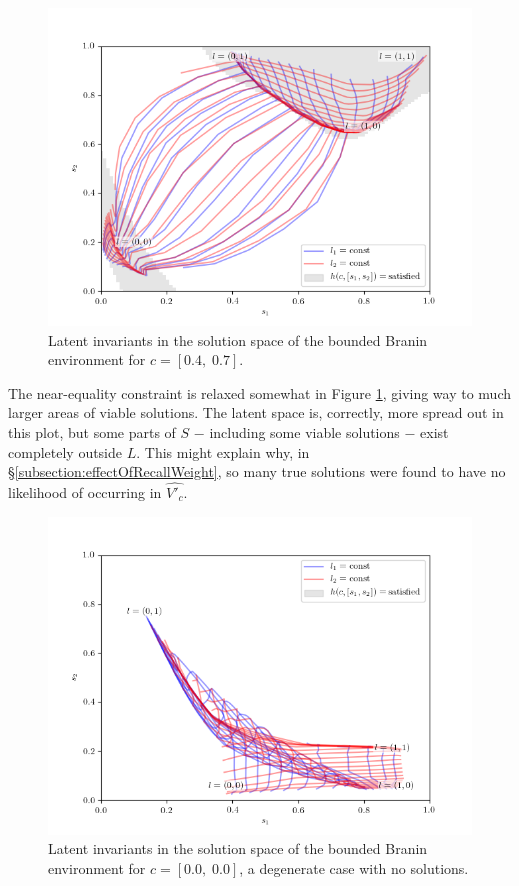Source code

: \documentclass[../../main.tex]{subfiles}
\begin{document}
\begin{figure}[H]
    \begin{center}
    \includegraphics[width=\textwidth]{latentPlot0407}
    \caption{
        Latent invariants in the solution space of the bounded Branin environment for $c=[0.4,\;0.7]$.
    }
    \label{fig:latentPlot0407}
    \end{center}
\end{figure}
The near-equality constraint is relaxed somewhat in Figure \ref{fig:latentPlot0407}, giving way to much larger areas of viable solutions.
The latent space is, correctly, more spread out in this plot, but some parts of $S$ $-$ including some viable solutions $-$ exist completely outside $L$.
This might explain why, in \S\ref{subsection:effectOfRecallWeight}, so many true solutions were found to have no likelihood of occurring in $\hat{V'_c}$.
\begin{figure}[H]
    \begin{center}
    \includegraphics[width=\textwidth]{latentPlot0000}
    \caption{
        Latent invariants in the solution space of the bounded Branin environment for $c=[0.0,\;0.0]$, a degenerate case with no solutions.
    }
    \label{fig:latentPlot0000}
    \end{center}
\end{figure}
\end{document}
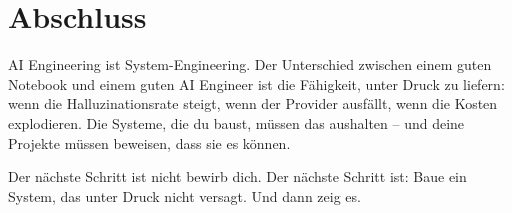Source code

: \section*{Abschluss}

AI Engineering ist System-Engineering. Der Unterschied zwischen einem guten Notebook und einem guten AI Engineer ist die Fähigkeit, unter Druck zu liefern: wenn die Halluzinationsrate steigt, wenn der Provider ausfällt, wenn die Kosten explodieren. Die Systeme, die du baust, müssen das aushalten -- und deine Projekte müssen beweisen, dass sie es können.

Der nächste Schritt ist nicht \glqq bewirb dich\grqq{}. Der nächste Schritt ist: \glqq Baue ein System, das unter Druck nicht versagt. Und dann zeig es.\grqq
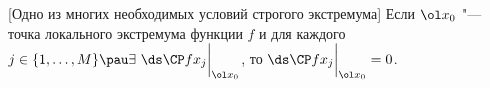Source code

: [Одно из многих необходимых условий строгого экстремума]
	 Если $\ol x_0$ "--- точка локального экстремума функции $f$ и для каждого $j\in\{1,\ldots,M\}\pau \exists\ \ds\CP f{x_j}\bigg|_{\ol x_0}$,
	 то $\ds\CP f{x_j}\bigg|_{\ol x_0}=0$.
	 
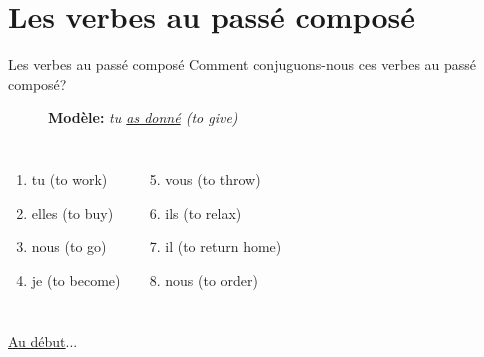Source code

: \documentclass{beamer}
\begin{document}
  \section{Les verbes au passé composé}
    \begin{frame}{Les verbes au passé composé}
      Comment conjuguons-nous ces verbes au passé composé?
      \begin{description}
        \item[] \textbf{Modèle:} \emph{tu \underline{as donné} (to give)}
      \end{description}
      \begin{columns}[t]
          \begin{enumerate}
            \item tu \underline{} (to work)
            \item elles \underline{} (to buy)
            \item nous \underline{} (to go)
            \item je \underline{} (to become)
          \end{enumerate}
          \begin{enumerate}
            \setcounter{enumi}{4}
            \item vous \underline{} (to throw)
            \item ils \underline{} (to relax)
            \item il \underline{} (to return home)
            \item nous \underline{} (to order)
          \end{enumerate}
      \end{columns}
      \vspace{0.5cm}
      \hyperlink{début}{Au début}...
    \end{frame}
\end{document}
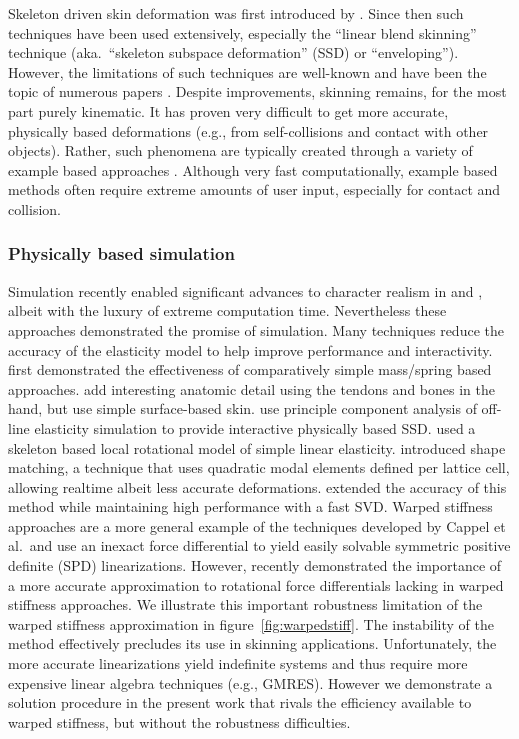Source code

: Skeleton driven skin deformation was first introduced by \cite{Magnenat-Thalmann89}. Since then such techniques have been used extensively, especially the ``linear blend skinning'' technique (aka.\ ``skeleton subspace deformation'' (SSD) or ``enveloping''). However, the limitations of such techniques are well-known and have been the topic of numerous papers \cite{Wang02,Merry06,Kavan08}. Despite improvements, skinning remains, for the most part purely kinematic. It has proven very difficult to get more accurate, physically based deformations (e.g., from self-collisions and contact with other objects). Rather, such phenomena are typically created through a variety of example based approaches \cite{Lewis00,Sloan01}. Although very fast computationally, example based methods often require extreme amounts of user input, especially for contact and collision.
		\subsubsection{Physically based simulation}		
Simulation recently enabled significant advances to character realism in \cite{Irving:2008:SDF} and \cite{clutterbuck:2010:avatar}, albeit with the luxury of extreme computation time. Nevertheless these approaches demonstrated the promise of simulation. Many techniques reduce the accuracy of the elasticity model to help improve performance and interactivity. \cite{Waters90,Chadwick89} first demonstrated the effectiveness of comparatively simple mass/spring based approaches. \cite{Sueda:2008} add interesting anatomic detail using the tendons and bones in the hand, but use simple surface-based skin. \cite{Kry02} use principle component analysis of off-line elasticity simulation to provide interactive physically based SSD. \cite{capell:2005:pb,Capell:2002:ISD:566570.566622,Galopo07} used a skeleton based local rotational model of simple linear elasticity. \cite{Muller:2005:MDB} introduced shape matching, a technique that uses quadratic modal elements defined per lattice cell, allowing realtime albeit less accurate deformations. \cite{Rivers:2007:FFL} extended the accuracy of this
method while maintaining high performance with a fast SVD. Warped stiffness approaches \cite{Muller:2002:SRD,Muller:2004:IVM} are a more general example of the techniques developed by Cappel et al.\ and use an inexact force differential to yield easily solvable symmetric positive definite (SPD) linearizations. However, \cite{Chao:2010:SGM} recently demonstrated the importance of a more accurate approximation to rotational force differentials lacking in warped stiffness approaches. We  illustrate this important robustness limitation of the warped stiffness approximation in figure~\ref{fig:warpedstiff}. The instability of the method effectively precludes its use in skinning applications. Unfortunately, the more accurate linearizations  yield indefinite systems and thus require more expensive linear algebra techniques (e.g., GMRES). However we demonstrate a solution procedure in the present work that rivals the efficiency available to warped stiffness, but without the robustness difficulties.

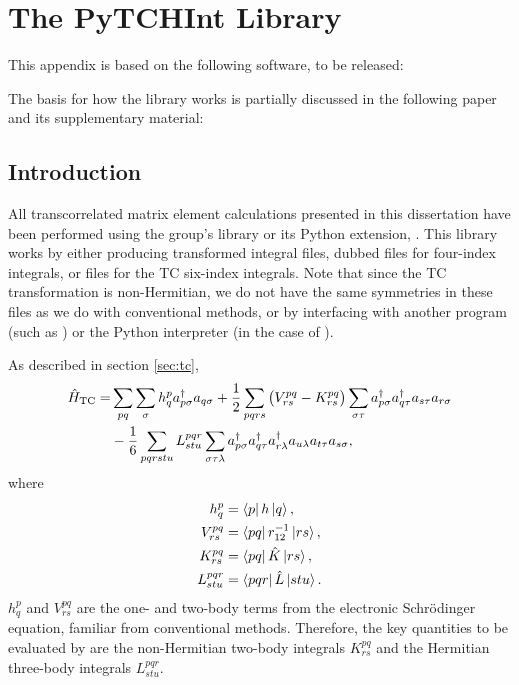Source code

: \chapter{The PyTCHInt Library}
\label{chap:pytchint}

This appendix is based on the following software, to be released:\\

The basis for how the library works is partially discussed in the following paper and its supplementary material: \\

\section{Introduction}

All transcorrelated matrix element calculations presented in this dissertation have been performed using the group's \tchint library or its Python extension, \pytchint. This library works by either producing transformed integral files, dubbed \fcidump files for four-index integrals,\supercite{knowlesDeterminant1989} or \tcdump files for the \gls{TC} six-index integrals. Note that since the \gls{TC} transformation is non-Hermitian, we do not have the same symmetries in these files as we do with conventional methods, or by interfacing with another program (such as \neci) or the Python interpreter (in the case of \pytchint).

As described in section \ref{sec:tc},
\begin{equation}
\begin{split}
    \hat H_\mathrm{TC} = &\sum_{pq}\sum_\sigma h_q^p a_{p\sigma}^\dagger a_{q\sigma}
    + \frac{1}{2} \sum_{pqrs} \big(V_{rs}^{pq} - K_{rs}^{pq}\big) \sum_{\sigma\tau}
    a_{p\sigma}^\dagger a_{q\tau}^\dagger a_{s\tau} a_{r\sigma} \\
    &- \frac{1}{6} \sum_{pqrstu} L_{stu}^{pqr}\sum_{\sigma\tau\lambda}
    a_{p\sigma}^\dagger a_{q\tau}^\dagger a_{r\lambda}^\dagger a_{u\lambda} a_{t\tau} a_{s\sigma},
\end{split}
\end{equation}
where
\begin{equation}
\begin{split}
    h_q^p &= \bra{p}h\ket{q}, \\
    V_{rs}^{pq} &= \bra{p q } r_{12}^{-1} \ket{ r s}, \\
    K_{rs}^{pq} &= \bra{p q } \hat{K} \ket{ r s}, \\
    L_{stu}^{pqr} &= \bra{p q r } \hat{L} \ket{s t u}.
\end{split}
\end{equation}
$h_q^p$ and $V_{rs}^{pq}$ are the one- and two-body terms from the electronic Schr\"odinger equation, familiar from conventional methods. Therefore, the key quantities to be evaluated by \tchint are the non-Hermitian two-body integrals $K_{rs}^{pq}$ and the Hermitian three-body integrals $L_{stu}^{pqr}$.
====
> **Work required**
The entries above, without their pictures, should be written out exactly.

> **Solved exercise**
Source code

: \documentclass[../../main.tex]{subfiles}
\begin{document}
\begin{figure}[H]
    \begin{center}
    \includegraphics[width=\textwidth]{latentPlot0407}
    \caption{
        Latent invariants in the solution space of the bounded Branin environment for $c=[0.4,\;0.7]$.
    }
    \label{fig:latentPlot0407}
    \end{center}
\end{figure}
The near-equality constraint is relaxed somewhat in Figure \ref{fig:latentPlot0407}, giving way to much larger areas of viable solutions.
The latent space is, correctly, more spread out in this plot, but some parts of $S$ $-$ including some viable solutions $-$ exist completely outside $L$.
This might explain why, in \S\ref{subsection:effectOfRecallWeight}, so many true solutions were found to have no likelihood of occurring in $\hat{V'_c}$.
\begin{figure}[H]
    \begin{center}
    \includegraphics[width=\textwidth]{latentPlot0000}
    \caption{
        Latent invariants in the solution space of the bounded Branin environment for $c=[0.0,\;0.0]$, a degenerate case with no solutions.
    }
    \label{fig:latentPlot0000}
    \end{center}
\end{figure}
\end{document}
Source code

: \section*{Abschluss}

AI Engineering ist System-Engineering. Der Unterschied zwischen einem guten Notebook und einem guten AI Engineer ist die Fähigkeit, unter Druck zu liefern: wenn die Halluzinationsrate steigt, wenn der Provider ausfällt, wenn die Kosten explodieren. Die Systeme, die du baust, müssen das aushalten -- und deine Projekte müssen beweisen, dass sie es können.

Der nächste Schritt ist nicht \glqq bewirb dich\grqq{}. Der nächste Schritt ist: \glqq Baue ein System, das unter Druck nicht versagt. Und dann zeig es.\grqq
Source code

: [Одно из многих необходимых условий строгого экстремума]
	 Если $\ol x_0$ "--- точка локального экстремума функции $f$ и для каждого $j\in\{1,\ldots,M\}\pau \exists\ \ds\CP f{x_j}\bigg|_{\ol x_0}$,
	 то $\ds\CP f{x_j}\bigg|_{\ol x_0}=0$.
	 
Source code

: \documentclass{beamer}
\begin{document}
  \section{Les verbes au passé composé}
    \begin{frame}{Les verbes au passé composé}
      Comment conjuguons-nous ces verbes au passé composé?
      \begin{description}
        \item[] \textbf{Modèle:} \emph{tu \underline{as donné} (to give)}
      \end{description}
      \begin{columns}[t]
          \begin{enumerate}
            \item tu \underline{} (to work)
            \item elles \underline{} (to buy)
            \item nous \underline{} (to go)
            \item je \underline{} (to become)
          \end{enumerate}
          \begin{enumerate}
            \setcounter{enumi}{4}
            \item vous \underline{} (to throw)
            \item ils \underline{} (to relax)
            \item il \underline{} (to return home)
            \item nous \underline{} (to order)
          \end{enumerate}
      \end{columns}
      \vspace{0.5cm}
      \hyperlink{début}{Au début}...
    \end{frame}
\end{document}
Source code

: Skeleton driven skin deformation was first introduced by \cite{Magnenat-Thalmann89}. Since then such techniques have been used extensively, especially the ``linear blend skinning'' technique (aka.\ ``skeleton subspace deformation'' (SSD) or ``enveloping''). However, the limitations of such techniques are well-known and have been the topic of numerous papers \cite{Wang02,Merry06,Kavan08}. Despite improvements, skinning remains, for the most part purely kinematic. It has proven very difficult to get more accurate, physically based deformations (e.g., from self-collisions and contact with other objects). Rather, such phenomena are typically created through a variety of example based approaches \cite{Lewis00,Sloan01}. Although very fast computationally, example based methods often require extreme amounts of user input, especially for contact and collision.
		\subsubsection{Physically based simulation}		
Simulation recently enabled significant advances to character realism in \cite{Irving:2008:SDF} and \cite{clutterbuck:2010:avatar}, albeit with the luxury of extreme computation time. Nevertheless these approaches demonstrated the promise of simulation. Many techniques reduce the accuracy of the elasticity model to help improve performance and interactivity. \cite{Waters90,Chadwick89} first demonstrated the effectiveness of comparatively simple mass/spring based approaches. \cite{Sueda:2008} add interesting anatomic detail using the tendons and bones in the hand, but use simple surface-based skin. \cite{Kry02} use principle component analysis of off-line elasticity simulation to provide interactive physically based SSD. \cite{capell:2005:pb,Capell:2002:ISD:566570.566622,Galopo07} used a skeleton based local rotational model of simple linear elasticity. \cite{Muller:2005:MDB} introduced shape matching, a technique that uses quadratic modal elements defined per lattice cell, allowing realtime albeit less accurate deformations. \cite{Rivers:2007:FFL} extended the accuracy of this
method while maintaining high performance with a fast SVD. Warped stiffness approaches \cite{Muller:2002:SRD,Muller:2004:IVM} are a more general example of the techniques developed by Cappel et al.\ and use an inexact force differential to yield easily solvable symmetric positive definite (SPD) linearizations. However, \cite{Chao:2010:SGM} recently demonstrated the importance of a more accurate approximation to rotational force differentials lacking in warped stiffness approaches. We  illustrate this important robustness limitation of the warped stiffness approximation in figure~\ref{fig:warpedstiff}. The instability of the method effectively precludes its use in skinning applications. Unfortunately, the more accurate linearizations  yield indefinite systems and thus require more expensive linear algebra techniques (e.g., GMRES). However we demonstrate a solution procedure in the present work that rivals the efficiency available to warped stiffness, but without the robustness difficulties.

Source code

: \chapter{The PyTCHInt Library}
\label{chap:pytchint}

This appendix is based on the following software, to be released:\\

The basis for how the library works is partially discussed in the following paper and its supplementary material: \\

\section{Introduction}

All transcorrelated matrix element calculations presented in this dissertation have been performed using the group's \tchint library or its Python extension, \pytchint. This library works by either producing transformed integral files, dubbed \fcidump files for four-index integrals,\supercite{knowlesDeterminant1989} or \tcdump files for the \gls{TC} six-index integrals. Note that since the \gls{TC} transformation is non-Hermitian, we do not have the same symmetries in these files as we do with conventional methods, or by interfacing with another program (such as \neci) or the Python interpreter (in the case of \pytchint).

As described in section \ref{sec:tc},
\begin{equation}
\begin{split}
    \hat H_\mathrm{TC} = &\sum_{pq}\sum_\sigma h_q^p a_{p\sigma}^\dagger a_{q\sigma}
    + \frac{1}{2} \sum_{pqrs} \big(V_{rs}^{pq} - K_{rs}^{pq}\big) \sum_{\sigma\tau}
    a_{p\sigma}^\dagger a_{q\tau}^\dagger a_{s\tau} a_{r\sigma} \\
    &- \frac{1}{6} \sum_{pqrstu} L_{stu}^{pqr}\sum_{\sigma\tau\lambda}
    a_{p\sigma}^\dagger a_{q\tau}^\dagger a_{r\lambda}^\dagger a_{u\lambda} a_{t\tau} a_{s\sigma},
\end{split}
\end{equation}
where
\begin{equation}
\begin{split}
    h_q^p &= \bra{p}h\ket{q}, \\
    V_{rs}^{pq} &= \bra{p q } r_{12}^{-1} \ket{ r s}, \\
    K_{rs}^{pq} &= \bra{p q } \hat{K} \ket{ r s}, \\
    L_{stu}^{pqr} &= \bra{p q r } \hat{L} \ket{s t u}.
\end{split}
\end{equation}
$h_q^p$ and $V_{rs}^{pq}$ are the one- and two-body terms from the electronic Schr\"odinger equation, familiar from conventional methods. Therefore, the key quantities to be evaluated by \tchint are the non-Hermitian two-body integrals $K_{rs}^{pq}$ and the Hermitian three-body integrals $L_{stu}^{pqr}$.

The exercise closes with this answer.